What type of strategy would be needed to reverse this process? Is it possible to recover trust and reputation among these security communities in the wake of the Snowden revelations? Is it possible to immunize the security community from national rivalries and the type of secrecy that goes along with it? How can a distributed model of security co-exist with an international system in which states are increasingly viewing cyberspace as a domain to be contested, fought over, and controlled along national or regional lines?


4. Towards Responsible and Transparent Data Stewardship


Moderators: Andrew Hilts (Fortitude) and Rebecca MacKinnon (New America Foundation)

Description: In the span of a few short years, we have essentially turned our digital lives inside out, entrusting huge volumes of data to third parties that would have been unimaginable even a decade ago. This entrusting includes not only the data we are conscious of and deliberate about (such as e-mails, texts, etc.), but also that of which we are largely unaware, such as the metadata contained in the beacons of our smartphones or the headers of our emails. Almost all of these third parties are private companies of various sizes, geographical locales, and market segments. Whether and under what conditions these companies share the data they collect from and about us is generally speaking a mystery, but has become an issue of intense public concern in the wake of the Snowden revelations. How do we encourage the private sector to become more responsible and transparent stewards of the data they manage? Why are some companies in some jurisdictions and domains more transparent than others? What pressure points are most useful in encouraging companies to adopt transparency reports?


5. Power Shift? Governance Models for the Next Billion Online Users

Moderators: Milton Mueller (Syracuse University) and Hanane Boujemi (Hivos)

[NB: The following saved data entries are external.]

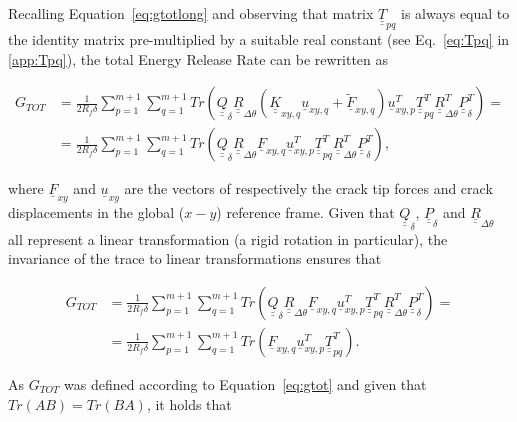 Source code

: \documentclass[review]{elsarticle}
\begin{document}
Recalling Equation~\ref{eq:gtotlong} and observing that matrix $\underline{\underline{T}}_{pq}$ is always equal to the identity matrix pre-multiplied by a suitable real constant (see Eq.~\ref{eq:Tpq} in \ref{app:Tpq}), the total Energy Release Rate can be rewritten as

\begin{equation}\label{eq:gtotlong1}
\begin{split}
G_{TOT}&=\frac{1}{2R_{f}\delta}\sum_{p=1}^{m+1}\sum_{q=1}^{m+1}Tr\left(\underline{\underline{Q}}_{\delta}\underline{\underline{R}}_{\Delta\theta}\left(\underline{\underline{K}}_{xy,q}\underline{u}_{xy,q}+\underline{\widetilde{F}}_{xy,q}\right)\underline{u}_{xy,p}^{T}\underline{\underline{T}}_{pq}^{T}\underline{\underline{R}}_{\Delta\theta}^{T}\underline{\underline{P}}_{\delta}^{T}\right)=\\
&=\frac{1}{2R_{f}\delta}\sum_{p=1}^{m+1}\sum_{q=1}^{m+1}Tr\left(\underline{\underline{Q}}_{\delta}\underline{\underline{R}}_{\Delta\theta}\underline{F}_{xy,q}\underline{u}_{xy,p}^{T}\underline{\underline{T}}_{pq}^{T}\underline{\underline{R}}_{\Delta\theta}^{T}\underline{\underline{P}}_{\delta}^{T}\right),
\end{split}
\end{equation}

where $\underline{F}_{xy}$ and $\underline{u}_{xy}$ are the vectors of respectively the crack tip forces and crack displacements in the global ($x-y$) reference frame. Given that $\underline{\underline{Q}}_{\delta}$, $\underline{\underline{P}}_{\delta}$ and $\underline{\underline{R}}_{\Delta\theta}$ all represent a linear transformation (a rigid rotation in particular), the invariance of the trace to linear transformations ensures that

\begin{equation}\label{eq:gtotlong2}
\begin{split}
G_{TOT}&=\frac{1}{2R_{f}\delta}\sum_{p=1}^{m+1}\sum_{q=1}^{m+1}Tr\left(\underline{\underline{Q}}_{\delta}\underline{\underline{R}}_{\Delta\theta}\underline{F}_{xy,q}\underline{u}_{xy,p}^{T}\underline{\underline{T}}_{pq}^{T}\underline{\underline{R}}_{\Delta\theta}^{T}\underline{\underline{P}}_{\delta}^{T}\right)=\\
&=\frac{1}{2R_{f}\delta}\sum_{p=1}^{m+1}\sum_{q=1}^{m+1}Tr\left(\underline{F}_{xy,q}\underline{u}_{xy,p}^{T}\underline{\underline{T}}_{pq}^{T}\right).
\end{split}
\end{equation}

As $G_{TOT}$ was defined according to Equation~\ref{eq:gtot} and given that $Tr\left(AB\right)=Tr\left(BA\right)$, it holds that 
\end{document}
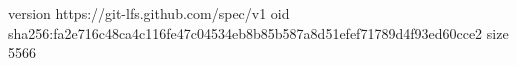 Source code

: version https://git-lfs.github.com/spec/v1
oid sha256:fa2e716c48ca4c116fe47c04534eb8b85b587a8d51efef71789d4f93ed60cce2
size 5566
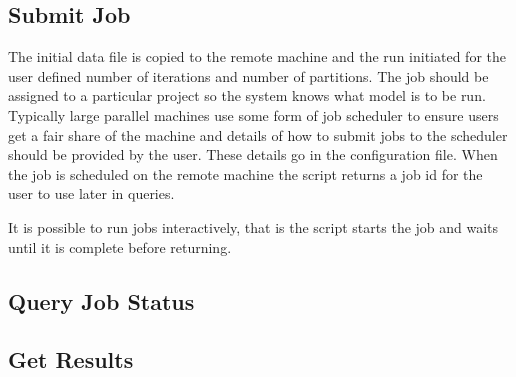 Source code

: \subsection{Submit Job}

The initial data file is copied to the remote machine and the run initiated for the user defined number of iterations and number of partitions. The job should be assigned to a particular project so the system knows what model is to be run.  Typically large parallel machines use some form of job scheduler to ensure users get a fair share of the machine and details of how to submit jobs to the scheduler should be provided by the user. These details go in the configuration file. When the job is scheduled on the remote machine the script returns a job id for the user to use later in queries.

It is possible to run jobs interactively, that is the script starts the job and waits until it is complete before returning.



\subsection{Query Job Status}

\subsection{Get Results}


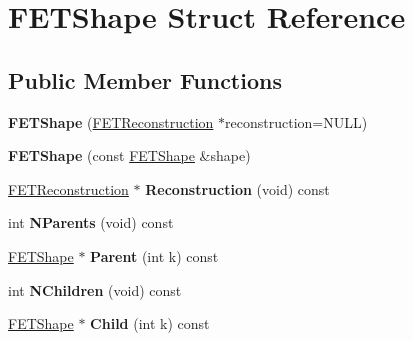 \hypertarget{struct_f_e_t_shape}{}\section{F\+E\+T\+Shape Struct Reference}
\label{struct_f_e_t_shape}
\subsection*{Public Member Functions}
\begin{DoxyCompactItemize}
\item 
{\bfseries F\+E\+T\+Shape} (\hyperlink{struct_f_e_t_reconstruction}{F\+E\+T\+Reconstruction} $\ast$reconstruction=N\+U\+LL)\hypertarget{struct_f_e_t_shape_a543018d830169557efed34a103373ca0}{}\label{struct_f_e_t_shape_a543018d830169557efed34a103373ca0}

\item 
{\bfseries F\+E\+T\+Shape} (const \hyperlink{struct_f_e_t_shape}{F\+E\+T\+Shape} \&shape)\hypertarget{struct_f_e_t_shape_a67082af825c9b66c017509253bc1a398}{}\label{struct_f_e_t_shape_a67082af825c9b66c017509253bc1a398}

\item 
\hyperlink{struct_f_e_t_reconstruction}{F\+E\+T\+Reconstruction} $\ast$ {\bfseries Reconstruction} (void) const \hypertarget{struct_f_e_t_shape_a6604c7f31f5445738c791e607334c185}{}\label{struct_f_e_t_shape_a6604c7f31f5445738c791e607334c185}

\item 
int {\bfseries N\+Parents} (void) const \hypertarget{struct_f_e_t_shape_ad991c05e94f4f5b96456243e23ee5934}{}\label{struct_f_e_t_shape_ad991c05e94f4f5b96456243e23ee5934}

\item 
\hyperlink{struct_f_e_t_shape}{F\+E\+T\+Shape} $\ast$ {\bfseries Parent} (int k) const \hypertarget{struct_f_e_t_shape_a44fb5ead33166ec01c38fd2a3f0f1566}{}\label{struct_f_e_t_shape_a44fb5ead33166ec01c38fd2a3f0f1566}

\item 
int {\bfseries N\+Children} (void) const \hypertarget{struct_f_e_t_shape_a229711d5ffd63ed7f383fbdfc65843ca}{}\label{struct_f_e_t_shape_a229711d5ffd63ed7f383fbdfc65843ca}

\item 
\hyperlink{struct_f_e_t_shape}{F\+E\+T\+Shape} $\ast$ {\bfseries Child} (int k) const \hypertarget{struct_f_e_t_shape_a13ca7109ce1e1c7efc36c53de26fbdce}{}\label{struct_f_e_t_shape_a13ca7109ce1e1c7efc36c53de26fbdce}


\end{DoxyCompactItemize}
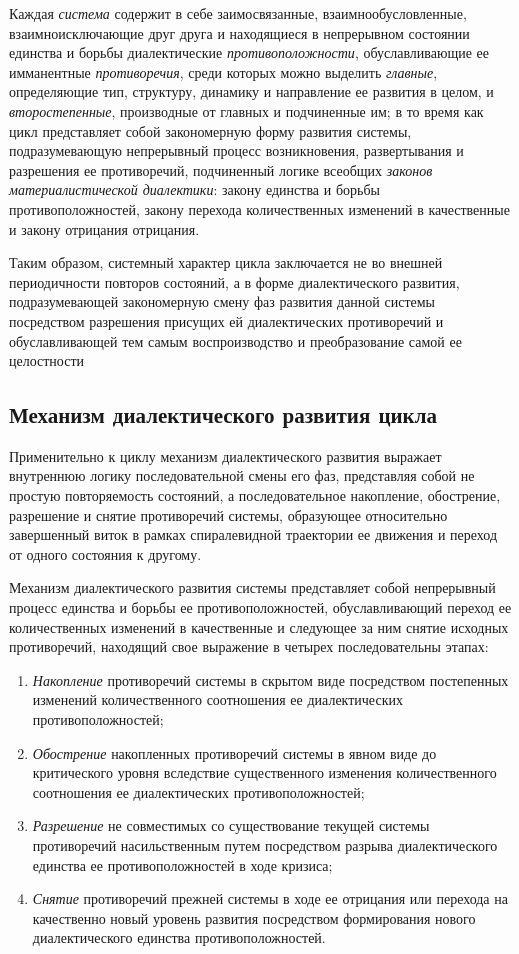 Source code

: Каждая \textit{система} содержит в себе заимосвязанные, взаимнообусловленные, взаимноисключающие друг друга и находящиеся в непрерывном состоянии единства и борьбы диалектические \textit{противоположности}, обуславливающие ее имманентные \textit{противоречия}, среди которых можно выделить \textit{главные}, определяющие тип, структуру, динамику и направление ее развития в целом, и \textit{второстепенные}, производные от главных и подчиненные им; в то время как цикл представляет собой закономерную форму развития системы, подразумевающую непрерывный процесс возникновения, развертывания и разрешения ее противоречий, подчиненный логике всеобщих \textit{законов материалистической диалектики}: закону единства и борьбы противоположностей, закону перехода количественных изменений в качественные и закону отрицания отрицания.

Таким образом, системный характер цикла заключается не во внешней периодичности повторов состояний, а в форме диалектического развития, подразумевающей закономерную смену фаз развития данной системы посредством разрешения присущих ей диалектических противоречий и обуславливающей тем самым воспроизводство и преобразование самой ее целостности

\subsection{Механизм диалектического развития цикла}
Применительно к циклу механизм диалектического развития выражает внутреннюю логику последовательной смены его фаз, представляя собой не простую повторяемость состояний, а последовательное накопление, обострение, разрешение и снятие противоречий системы, образующее относительно завершенный виток в рамках спиралевидной траектории ее движения и переход от одного состояния к другому.

Механизм диалектического развития системы представляет собой непрерывный процесс единства и борьбы ее противоположностей, обуславливающий переход ее количественных изменений в качественные и следующее за ним снятие исходных противоречий, находящий свое выражение в четырех последовательны этапах:
\begin{enumerate}
    \item \textit{Накопление} противоречий системы в скрытом виде посредством постепенных изменений количественного соотношения ее диалектических противоположностей;
    \item \textit{Обострение} накопленных противоречий системы в явном виде до критического уровня вследствие существенного изменения количественного соотношения ее диалектических противоположностей;
    \item \textit{Разрешение} не совместимых со существование текущей системы противоречий насильственным путем посредством разрыва диалектического единства ее противоположностей в ходе кризиса;
    \item \textit{Снятие} противоречий прежней системы в ходе ее отрицания или перехода на качественно новый уровень развития посредством формирования нового диалектического единства противоположностей.
\end{enumerate}

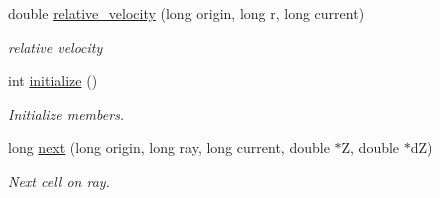 \begin{DoxyCompactItemize}
\mbox{\label{structCELLS_a4a290690f0721ae523a91954b129c898}} 
double \mbox{\hyperlink{structCELLS_a4a290690f0721ae523a91954b129c898}{relative\+\_\+velocity}} (long origin, long r, long current)
\begin{DoxyCompactList}\small\item\em relative velocity \end{DoxyCompactList}\item 
\mbox{\label{structCELLS_ab089fb695e506952925b2cb4861aecd0}} 
int \mbox{\hyperlink{structCELLS_ab089fb695e506952925b2cb4861aecd0}{initialize}} ()
\begin{DoxyCompactList}\small\item\em Initialize members. \end{DoxyCompactList}\item 
\mbox{\label{structCELLS_a44921a7e1fe4f959e66ef67982dd14be}} 
long \mbox{\hyperlink{structCELLS_a44921a7e1fe4f959e66ef67982dd14be}{next}} (long origin, long ray, long current, double $\ast$Z, double $\ast$dZ)
\begin{DoxyCompactList}\small\item\em Next cell on ray. \end{DoxyCompactList}\end{DoxyCompactItemize}
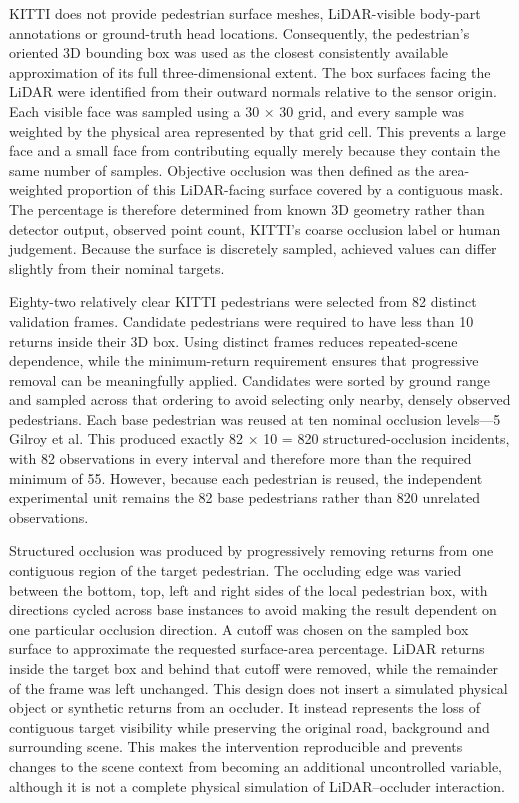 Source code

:  KITTI does not provide pedestrian surface meshes, LiDAR-visible body-part annotations or ground-truth head
 locations. Consequently, the pedestrian’s oriented 3D bounding box was used as the closest consistently available
 approximation of its full three-dimensional extent. The box surfaces facing the LiDAR were identified from their
 outward normals relative to the sensor origin. Each visible face was sampled using a 30 × 30 grid, and every sample
 was weighted by the physical area represented by that grid cell. This prevents a large face and a small face from
 contributing equally merely because they contain the same number of samples. Objective occlusion was then defined as
 the area-weighted proportion of this LiDAR-facing surface covered by a contiguous mask. The percentage is therefore
 determined from known 3D geometry rather than detector output, observed point count, KITTI’s coarse occlusion label
 or human judgement. Because the surface is discretely sampled, achieved values can differ slightly from their
 nominal targets.

 Eighty-two relatively clear KITTI pedestrians were selected from 82 distinct validation frames. Candidate
 pedestrians were required to have less than 10%
 returns inside their 3D box. Using distinct frames reduces repeated-scene dependence, while the minimum-return
 requirement ensures that progressive removal can be meaningfully applied. Candidates were sorted by ground range and
 sampled across that ordering to avoid selecting only nearby, densely observed pedestrians. Each base pedestrian was
 reused at ten nominal occlusion levels—5%
 Gilroy et al. This produced exactly 82 × 10 = 820 structured-occlusion incidents, with 82 observations in every
 interval and therefore more than the required minimum of 55. However, because each pedestrian is reused, the
 independent experimental unit remains the 82 base pedestrians rather than 820 unrelated observations.

 Structured occlusion was produced by progressively removing returns from one contiguous region of the target
 pedestrian. The occluding edge was varied between the bottom, top, left and right sides of the local pedestrian box,
 with directions cycled across base instances to avoid making the result dependent on one particular occlusion
 direction. A cutoff was chosen on the sampled box surface to approximate the requested surface-area percentage.
 LiDAR returns inside the target box and behind that cutoff were removed, while the remainder of the frame was left
 unchanged. This design does not insert a simulated physical object or synthetic returns from an occluder. It instead
 represents the loss of contiguous target visibility while preserving the original road, background and surrounding
 scene. This makes the intervention reproducible and prevents changes to the scene context from becoming an
 additional uncontrolled variable, although it is not a complete physical simulation of LiDAR–occluder interaction.

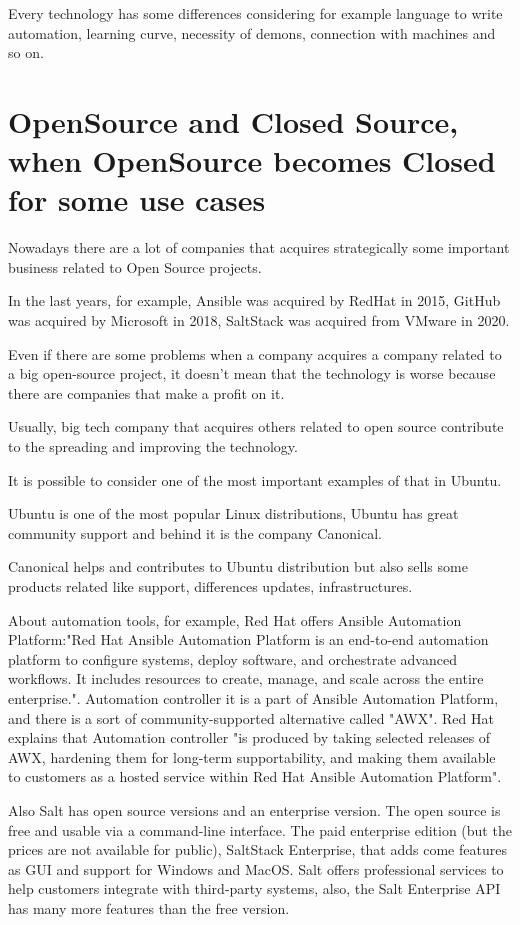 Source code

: \documentclass[12pt,a4paper,openright,twoside]{book}
\begin{document}
Every technology has some differences considering for example language to write automation, learning curve, necessity of demons, connection with machines and so on.

\section{OpenSource and Closed Source, when OpenSource becomes Closed for some use cases}
Nowadays there are a lot of companies that acquires strategically some important business related to Open Source projects.


In the last years, for example, Ansible was acquired by RedHat in 2015, GitHub was acquired by Microsoft in 2018, SaltStack was acquired from VMware in 2020.


Even if there are some problems when a company acquires a company related to a big open-source project, it doesn't mean that the technology is worse because there are companies that make a profit on it.

Usually, big tech company that acquires others related to open source contribute to the spreading and improving the technology.


It is possible to consider one of the most important examples of that in Ubuntu.


Ubuntu is one of the most popular Linux distributions, Ubuntu has great community support and behind it is the company Canonical.


Canonical helps and contributes to Ubuntu distribution but also sells some products related like support, differences updates, infrastructures.

About automation tools, for example, Red Hat offers Ansible Automation Platform:"Red Hat Ansible Automation Platform is an end-to-end automation platform to configure systems, deploy software, and orchestrate advanced workflows. It includes resources to create, manage, and scale across the entire enterprise."\cite{ansibleAutomationPlatform}.
Automation controller it is a part of Ansible Automation Platform, and there is a sort of community-supported alternative called "AWX"\cite{ansibleAwxAAP}.
Red Hat explains that Automation controller "is produced by taking selected releases of AWX, hardening them for long-term supportability, and making them available to customers as a hosted service within Red Hat Ansible Automation Platform"\cite{ansibleFaq}.

Also Salt has open source versions and an enterprise version. The open source is free and usable via a command-line interface.
The paid enterprise edition (but the prices are not available for public), SaltStack Enterprise, that adds come features as GUI and support for Windows and MacOS.
Salt offers professional services to help customers integrate with third-party systems, also, the Salt Enterprise API has many more features than the free version.\cite{saltTechTarget}
\end{document}
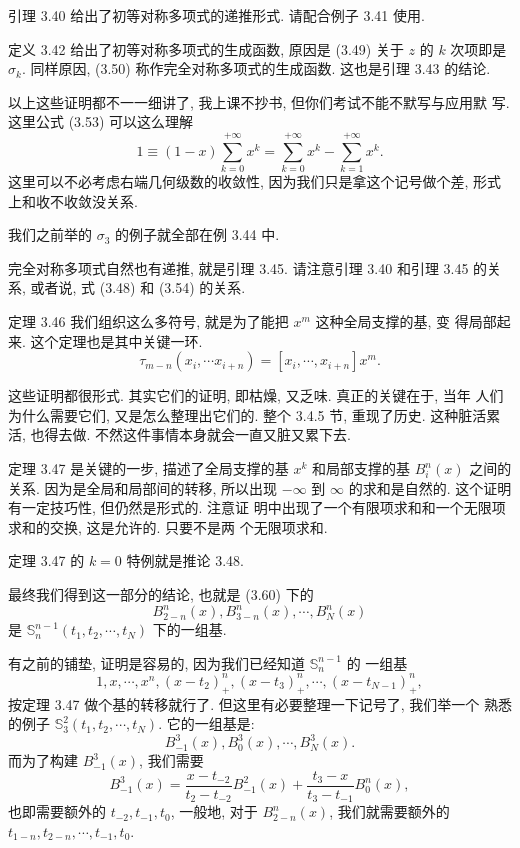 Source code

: \documentclass[a4paper]{ctexart}
\begin{document}
{引理 3.40 给出了初等对称多项式的递推形式. 请配合例子 3.41 使用.

定义 3.42 给出了初等对称多项式的生成函数, 原因是 (3.49) 关于 $z$ 的
$k$ 次项即是 $\sigma_k$. 同样原因, (3.50) 称作完全对称多项式的生成函数.
这也是引理 3.43 的结论.

以上这些证明都不一一细讲了, 我上课不抄书, 但你们考试不能不默写与应用默
写. 这里公式 (3.53) 可以这么理解
$$
1 \equiv (1 - x)\sum_{k = 0}^{+\infty} x^k = \sum_{k =
  0}^{+\infty}x^k - \sum_{k = 1}^{+\infty} x^k.
$$
这里可以不必考虑右端几何级数的收敛性, 因为我们只是拿这个记号做个差,
形式上和收不收敛没关系.

我们之前举的 $\sigma_3$ 的例子就全部在例 3.44 中.

完全对称多项式自然也有递推, 就是引理 3.45. 请注意引理 3.40 和引理 3.45 的关系, 或者说,
式 (3.48) 和 (3.54) 的关系.

定理 3.46 我们组织这么多符号, 就是为了能把 $x^m$ 这种全局支撑的基, 变
得局部起来. 这个定理也是其中关键一环.
$$
\tau_{m - n}(x_i, \cdots x_{i + n}) = [x_i, \cdots, x_{i + n}] x^m.
$$

这些证明都很形式. 其实它们的证明, 即枯燥, 又乏味. 真正的关键在于, 当年
人们为什么需要它们, 又是怎么整理出它们的. 整个 3.4.5 节, 重现了历史.
这种脏活累活, 也得去做. 不然这件事情本身就会一直又脏又累下去.

定理 3.47 是关键的一步, 描述了全局支撑的基 $x^k$ 和局部支撑的基
$B_i^n(x)$ 之间的关系. 因为是全局和局部间的转移, 所以出现 $-\infty$ 到
$\infty$ 的求和是自然的. 这个证明有一定技巧性, 但仍然是形式的. 注意证
明中出现了一个有限项求和和一个无限项求和的交换, 这是允许的. 只要不是两
个无限项求和.

定理 3.47 的 $k = 0$ 特例就是推论 3.48.

最终我们得到这一部分的结论, 也就是 (3.60) 下的
$$
B_{2 - n}^n(x), B_{3 - n}^n(x), \cdots, B_{N}^n(x)
$$
是 $\mathbb{S}_n^{n - 1}(t_1, t_2, \cdots, t_N)$ 下的一组基.

有之前的铺垫, 证明是容易的, 因为我们已经知道 $\mathbb{S}_n^{n - 1}$ 的
一组基
$$
1, x, \cdots, x^n, (x - t_2)_+^n, (x - t_3)_+^n, \cdots, (x - t_{N - 1})_+^n,
$$
按定理 3.47 做个基的转移就行了. 但这里有必要整理一下记号了, 我们举一个
熟悉的例子 $\mathbb{S}_3^2(t_1, t_2, \cdots, t_N)$. 它的一组基是:
$$
B_{-1}^3(x), B_{0}^3(x), \cdots, B_N^3(x).
$$
而为了构建 $B_{-1}^3(x)$, 我们需要
$$
B_{-1}^3(x) = \frac{x - t_{-2}}{t_2 - t_{-2}}B_{-1}^2(x) +
\frac{t_{3} - x}{t_3 - t_{-1}}B_{0}^n(x),
$$
也即需要额外的 $t_{-2}, t_{-1}, t_0$, 一般地, 对于 $B_{2 - n}^n(x)$,
我们就需要额外的$t_{1 - n}, t_{2 - n}, \cdots, t_{-1}, t_0$.

}
\end{document}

Description: This workshop will explore how the governance of the Internet might adjust to the ongoing shift in the population of Netizens as the next billion online users arrive from the Global South. The workshop will focus on the impact of two geopolitical change agents in particular: the Snowden revelations and the World Conference on International Telecommunications (WCIT). Exposures of NSA surveillance have triggered both nationalistic reactions (e.g., data localization efforts in Brazil) and dramatic moves toward heightened globalization (e.g., the US Commerce Department’s willingness to end its control of ICANN, and the Brazil Multistakeholder Meeting on the Future of Internet Governance). The clash between governance models at the 2012 World Conference on International Telecommunications led to the fragmentation of the International Telecommunications Regulations, a schism which pitted Western developed nations with established internet economies against many developing nations. Are Snowden and WCIT fragmenting—or unifying—the geopolitics of Internet governance? What mechanisms can ensure the integration of the global South in the policymaking process?